Laboratory techniques such as real-time PCR and microimmunofluorescence can be used to identify Rickettsia down to the species level.[33] [5] Microimmunofluorescence is a highly sensitive test that is often used in endemic areas to confirm infection by R. typhi.[9] The use of real-time PCR can allow for the detection and confirmation of R. typhi earlier than serological tests. Membrane protein ompB and prsA gene fragments have been shown to be identifiable markers in qPCR for R. typhi.[34]
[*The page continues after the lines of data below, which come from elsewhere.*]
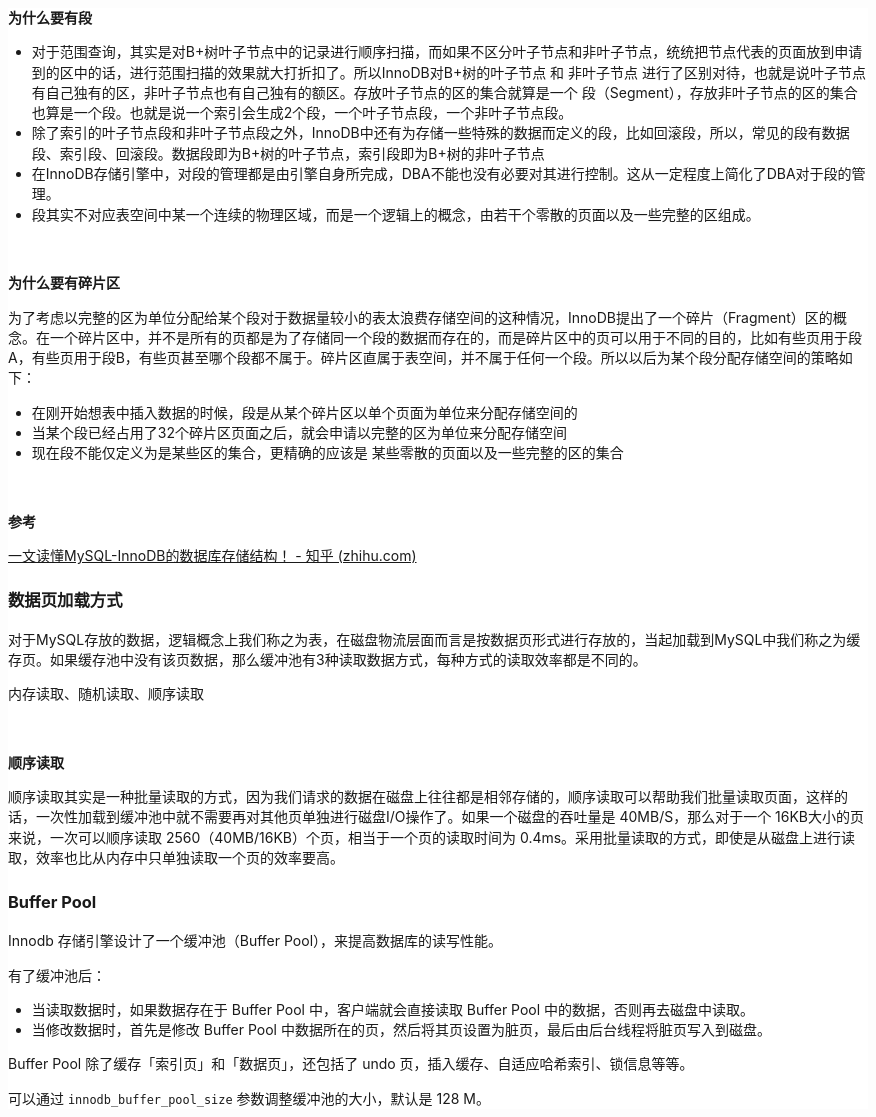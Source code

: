 **为什么要有段**

- 对于范围查询，其实是对B+树叶子节点中的记录进行顺序扫描，而如果不区分叶子节点和非叶子节点，统统把节点代表的页面放到申请到的区中的话，进行范围扫描的效果就大打折扣了。所以InnoDB对B+树的叶子节点 和 非叶子节点 进行了区别对待，也就是说叶子节点有自己独有的区，非叶子节点也有自己独有的额区。存放叶子节点的区的集合就算是一个 段（Segment），存放非叶子节点的区的集合也算是一个段。也就是说一个索引会生成2个段，一个叶子节点段，一个非叶子节点段。
- 除了索引的叶子节点段和非叶子节点段之外，InnoDB中还有为存储一些特殊的数据而定义的段，比如回滚段，所以，常见的段有数据段、索引段、回滚段。数据段即为B+树的叶子节点，索引段即为B+树的非叶子节点
- 在InnoDB存储引擎中，对段的管理都是由引擎自身所完成，DBA不能也没有必要对其进行控制。这从一定程度上简化了DBA对于段的管理。
- 段其实不对应表空间中某一个连续的物理区域，而是一个逻辑上的概念，由若干个零散的页面以及一些完整的区组成。

​    

**为什么要有碎片区**

为了考虑以完整的区为单位分配给某个段对于数据量较小的表太浪费存储空间的这种情况，InnoDB提出了一个碎片（Fragment）区的概念。在一个碎片区中，并不是所有的页都是为了存储同一个段的数据而存在的，而是碎片区中的页可以用于不同的目的，比如有些页用于段A，有些页用于段B，有些页甚至哪个段都不属于。碎片区直属于表空间，并不属于任何一个段。所以以后为某个段分配存储空间的策略如下：

- 在刚开始想表中插入数据的时候，段是从某个碎片区以单个页面为单位来分配存储空间的
- 当某个段已经占用了32个碎片区页面之后，就会申请以完整的区为单位来分配存储空间
- 现在段不能仅定义为是某些区的集合，更精确的应该是 某些零散的页面以及一些完整的区的集合

​    

**参考**

[一文读懂MySQL-InnoDB的数据库存储结构！ - 知乎 (zhihu.com)](https://zhuanlan.zhihu.com/p/580906303)





### 数据页加载方式

对于MySQL存放的数据，逻辑概念上我们称之为表，在磁盘物流层面而言是按数据页形式进行存放的，当起加载到MySQL中我们称之为缓存页。如果缓存池中没有该页数据，那么缓冲池有3种读取数据方式，每种方式的读取效率都是不同的。

内存读取、随机读取、顺序读取

​    

**顺序读取**

顺序读取其实是一种批量读取的方式，因为我们请求的数据在磁盘上往往都是相邻存储的，顺序读取可以帮助我们批量读取页面，这样的话，一次性加载到缓冲池中就不需要再对其他页单独进行磁盘I/O操作了。如果一个磁盘的吞吐量是 40MB/S，那么对于一个 16KB大小的页来说，一次可以顺序读取 2560（40MB/16KB）个页，相当于一个页的读取时间为 0.4ms。采用批量读取的方式，即使是从磁盘上进行读取，效率也比从内存中只单独读取一个页的效率要高。





### Buffer Pool

Innodb 存储引擎设计了一个缓冲池（Buffer Pool），来提高数据库的读写性能。

有了缓冲池后：

- 当读取数据时，如果数据存在于 Buffer Pool 中，客户端就会直接读取 Buffer Pool 中的数据，否则再去磁盘中读取。
- 当修改数据时，首先是修改 Buffer Pool 中数据所在的页，然后将其页设置为脏页，最后由后台线程将脏页写入到磁盘。

Buffer Pool 除了缓存「索引页」和「数据页」，还包括了 undo 页，插入缓存、自适应哈希索引、锁信息等等。

可以通过 `innodb_buffer_pool_size` 参数调整缓冲池的大小，默认是 128 M。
Symptoms of R. typhi and R. prowazekii can be very similar, with R. typhi infections usually being less severe. R. typhi and its typhus group member R. prowazekii are composed of very similar genomes, R. typhi can be differentiated from R. prowazekii by 12000 base pairs inserted into R. prowazekii.[1] There are various methods to differentiate among the typhus group members. One method is through restriction fragment length polymorphism (RFLP), which can differentiate the two species based on the ompB gene and associated enzymes, which has a unique sequence for each species.[35] Serological methods are also useful. It has been shown that utilizing indirect fluorescent antibody assays and western blot analysis together provide reliable differentiation among the species.[36] Serum cross-adsorbent analysis alone is also a reliable method for differentiation, as cross reaction between the two species is common.